Tags
Language
Tags
June 2025
Su Mo Tu We Th Fr Sa
1 2 3 4 5 6 7
8 9 10 11 12 13 14
15 16 17 18 19 20 21
22 23 24 25 26 27 28
29 30 1 2 3 4 5
    Attention❗ To save your time, in order to download anything on this site, you must be registered 👉 HERE. If you do not have a registration yet, it is better to do it right away. ✌

    ( • )( • ) ( ͡⚆ ͜ʖ ͡⚆ ) (‿ˠ‿)
    SpicyMags.xyz

    Data Science for Infectious Disease Data Analytics An Introduction with R

    Posted By: GFX_MAN
    Data Science for Infectious Disease Data Analytics An Introduction with R

    Data Science for Infectious Disease Data Analytics An Introduction with R
    English | 2022 | ISBN: 9781003256328 | 420 pages | True PDF | 17.25 MB

    Data Science for Infectious Disease Data Analytics: An Introduction with R provides an overview of modern data science tools and methods that have been developed specifically to analyze infectious disease data. With a quick start guide to epidemiological data visualization and analysis in R, this book spans the gulf between academia and practices providing many lively, instructive data analysis examples using the most up-to-date data, such as the newly discovered coronavirus disease (COVID-19).

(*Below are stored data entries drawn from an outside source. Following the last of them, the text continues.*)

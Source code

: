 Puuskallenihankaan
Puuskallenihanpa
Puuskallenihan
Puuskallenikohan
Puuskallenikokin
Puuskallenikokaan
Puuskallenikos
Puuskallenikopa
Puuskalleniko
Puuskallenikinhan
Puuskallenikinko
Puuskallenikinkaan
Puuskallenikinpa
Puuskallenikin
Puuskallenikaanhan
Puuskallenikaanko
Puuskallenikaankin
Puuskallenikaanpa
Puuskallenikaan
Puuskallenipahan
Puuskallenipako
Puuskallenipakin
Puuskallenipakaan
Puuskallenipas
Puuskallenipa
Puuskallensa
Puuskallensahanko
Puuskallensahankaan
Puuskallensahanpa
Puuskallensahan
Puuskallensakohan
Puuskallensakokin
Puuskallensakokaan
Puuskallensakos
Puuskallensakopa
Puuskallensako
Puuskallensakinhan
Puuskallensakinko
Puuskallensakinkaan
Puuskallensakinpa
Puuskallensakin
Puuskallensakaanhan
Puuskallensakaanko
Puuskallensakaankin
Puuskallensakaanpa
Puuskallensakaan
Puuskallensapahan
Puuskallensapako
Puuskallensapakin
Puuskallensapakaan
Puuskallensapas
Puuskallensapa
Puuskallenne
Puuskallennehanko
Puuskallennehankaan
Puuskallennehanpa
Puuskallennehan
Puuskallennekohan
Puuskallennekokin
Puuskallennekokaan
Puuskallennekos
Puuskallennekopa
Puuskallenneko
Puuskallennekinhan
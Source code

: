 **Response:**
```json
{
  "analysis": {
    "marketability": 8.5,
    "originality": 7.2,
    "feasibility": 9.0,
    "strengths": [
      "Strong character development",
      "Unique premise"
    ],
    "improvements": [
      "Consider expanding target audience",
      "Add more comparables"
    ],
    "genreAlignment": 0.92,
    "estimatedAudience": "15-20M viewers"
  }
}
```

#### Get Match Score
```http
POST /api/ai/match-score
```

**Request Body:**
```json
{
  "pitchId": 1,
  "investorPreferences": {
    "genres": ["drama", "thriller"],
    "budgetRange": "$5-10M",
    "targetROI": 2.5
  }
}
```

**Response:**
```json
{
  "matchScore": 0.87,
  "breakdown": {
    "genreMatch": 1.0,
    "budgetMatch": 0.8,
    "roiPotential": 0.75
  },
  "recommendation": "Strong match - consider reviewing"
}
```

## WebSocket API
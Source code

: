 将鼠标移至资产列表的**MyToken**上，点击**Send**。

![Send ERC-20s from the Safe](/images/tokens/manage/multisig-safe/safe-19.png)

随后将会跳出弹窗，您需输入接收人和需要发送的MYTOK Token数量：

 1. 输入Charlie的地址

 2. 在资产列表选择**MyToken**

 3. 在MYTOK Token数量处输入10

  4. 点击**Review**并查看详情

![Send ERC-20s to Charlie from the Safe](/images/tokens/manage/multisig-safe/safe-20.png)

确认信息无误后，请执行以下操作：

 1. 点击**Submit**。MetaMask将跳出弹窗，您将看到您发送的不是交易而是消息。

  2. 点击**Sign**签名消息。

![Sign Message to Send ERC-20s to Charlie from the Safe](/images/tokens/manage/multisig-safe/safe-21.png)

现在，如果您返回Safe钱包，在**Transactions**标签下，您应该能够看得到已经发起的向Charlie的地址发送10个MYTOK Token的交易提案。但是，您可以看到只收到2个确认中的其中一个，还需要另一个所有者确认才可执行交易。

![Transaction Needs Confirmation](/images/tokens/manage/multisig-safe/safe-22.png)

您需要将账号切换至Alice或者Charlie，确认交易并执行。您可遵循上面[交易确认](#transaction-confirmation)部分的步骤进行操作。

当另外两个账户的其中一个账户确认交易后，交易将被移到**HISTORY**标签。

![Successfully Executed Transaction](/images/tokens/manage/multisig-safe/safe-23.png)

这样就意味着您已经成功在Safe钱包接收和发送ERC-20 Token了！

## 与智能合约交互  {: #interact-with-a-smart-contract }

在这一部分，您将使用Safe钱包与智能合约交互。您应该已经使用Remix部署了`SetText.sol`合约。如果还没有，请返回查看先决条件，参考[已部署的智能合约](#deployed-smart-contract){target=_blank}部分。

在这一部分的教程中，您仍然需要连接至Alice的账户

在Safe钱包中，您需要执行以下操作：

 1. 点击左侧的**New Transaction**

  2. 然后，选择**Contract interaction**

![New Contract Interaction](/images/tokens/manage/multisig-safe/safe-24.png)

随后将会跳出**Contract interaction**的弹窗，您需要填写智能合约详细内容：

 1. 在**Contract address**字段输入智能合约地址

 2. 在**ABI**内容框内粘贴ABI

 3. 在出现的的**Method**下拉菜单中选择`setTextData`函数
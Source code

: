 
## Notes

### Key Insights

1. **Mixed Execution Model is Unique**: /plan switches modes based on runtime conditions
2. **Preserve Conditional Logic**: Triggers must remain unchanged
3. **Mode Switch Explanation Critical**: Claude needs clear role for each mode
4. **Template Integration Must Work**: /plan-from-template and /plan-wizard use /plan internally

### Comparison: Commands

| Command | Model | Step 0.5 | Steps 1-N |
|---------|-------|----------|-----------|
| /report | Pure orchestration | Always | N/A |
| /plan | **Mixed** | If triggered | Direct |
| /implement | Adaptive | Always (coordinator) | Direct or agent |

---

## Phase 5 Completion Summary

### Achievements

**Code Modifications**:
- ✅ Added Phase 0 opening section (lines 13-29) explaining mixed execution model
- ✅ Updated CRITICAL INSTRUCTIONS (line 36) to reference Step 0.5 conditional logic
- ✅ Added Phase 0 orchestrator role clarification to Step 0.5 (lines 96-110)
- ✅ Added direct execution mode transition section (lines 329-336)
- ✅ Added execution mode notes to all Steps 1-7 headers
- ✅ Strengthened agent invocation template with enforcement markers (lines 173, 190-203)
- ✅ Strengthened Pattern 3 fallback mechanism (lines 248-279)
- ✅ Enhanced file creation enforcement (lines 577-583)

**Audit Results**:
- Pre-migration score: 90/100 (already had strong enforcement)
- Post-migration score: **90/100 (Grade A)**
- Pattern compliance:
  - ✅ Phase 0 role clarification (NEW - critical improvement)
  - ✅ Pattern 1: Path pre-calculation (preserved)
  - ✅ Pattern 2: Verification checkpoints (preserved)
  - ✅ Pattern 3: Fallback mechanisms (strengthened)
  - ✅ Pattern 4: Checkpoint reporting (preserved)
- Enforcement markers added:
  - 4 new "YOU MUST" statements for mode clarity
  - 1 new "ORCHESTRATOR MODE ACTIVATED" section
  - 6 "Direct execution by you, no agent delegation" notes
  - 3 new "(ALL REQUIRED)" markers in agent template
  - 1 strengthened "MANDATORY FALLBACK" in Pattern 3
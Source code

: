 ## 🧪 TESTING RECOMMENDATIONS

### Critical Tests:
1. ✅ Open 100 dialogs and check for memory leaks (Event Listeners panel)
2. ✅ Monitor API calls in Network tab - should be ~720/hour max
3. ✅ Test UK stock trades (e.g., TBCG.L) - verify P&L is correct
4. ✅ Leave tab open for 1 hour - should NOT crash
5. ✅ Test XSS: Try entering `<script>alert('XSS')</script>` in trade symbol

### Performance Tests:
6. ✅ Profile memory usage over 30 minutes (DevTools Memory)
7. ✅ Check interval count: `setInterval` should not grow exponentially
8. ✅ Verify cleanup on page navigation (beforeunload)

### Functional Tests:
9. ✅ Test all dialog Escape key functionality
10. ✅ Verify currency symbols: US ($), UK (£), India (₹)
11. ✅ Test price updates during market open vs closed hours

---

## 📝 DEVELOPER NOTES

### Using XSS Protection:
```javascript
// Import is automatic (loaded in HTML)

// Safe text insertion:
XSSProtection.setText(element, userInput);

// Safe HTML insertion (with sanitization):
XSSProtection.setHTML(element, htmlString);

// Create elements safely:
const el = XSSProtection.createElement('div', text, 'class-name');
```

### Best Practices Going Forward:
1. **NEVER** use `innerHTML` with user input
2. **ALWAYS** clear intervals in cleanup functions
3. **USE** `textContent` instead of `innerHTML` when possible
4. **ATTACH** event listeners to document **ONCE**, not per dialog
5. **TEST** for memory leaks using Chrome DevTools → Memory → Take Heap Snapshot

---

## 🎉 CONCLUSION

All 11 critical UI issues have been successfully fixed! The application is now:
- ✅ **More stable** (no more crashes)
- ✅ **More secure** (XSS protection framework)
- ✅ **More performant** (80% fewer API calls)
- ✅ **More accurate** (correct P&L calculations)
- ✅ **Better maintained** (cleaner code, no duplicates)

    The primary emphasis of this book is the data science procedures in epidemiological studies, including data wrangling, visualization, interpretation, predictive modeling, and inference, which is of immense importance due to increasingly diverse and nonexperimental data across a wide range of fields. The knowledge and skills readers gain from this book are also transferable to other areas, such as public health, business analytics, environmental studies, or spatio-temporal data visualization and analysis in general.

    Aimed at readers with an undergraduate knowledge of mathematics and statistics, this book is an ideal introduction to the development and implementation of data science in epidemiology.

    Features
    Describes the entire data science procedure of how the infectious disease data are collected, curated, visualized, and fed to predictive models, which facilitates effective communication between data sources, scientists, and decision-makers.
    Explains practical concepts of infectious disease data and provides particular data science perspectives.
    Overview of the unique features and issues of infectious disease data and how they impact epidemic modeling and projection.
    Introduces various classes of models and state-of-the-art learning methods to analyze infectious diseases data with valuable insights on how different models and methods could be connected.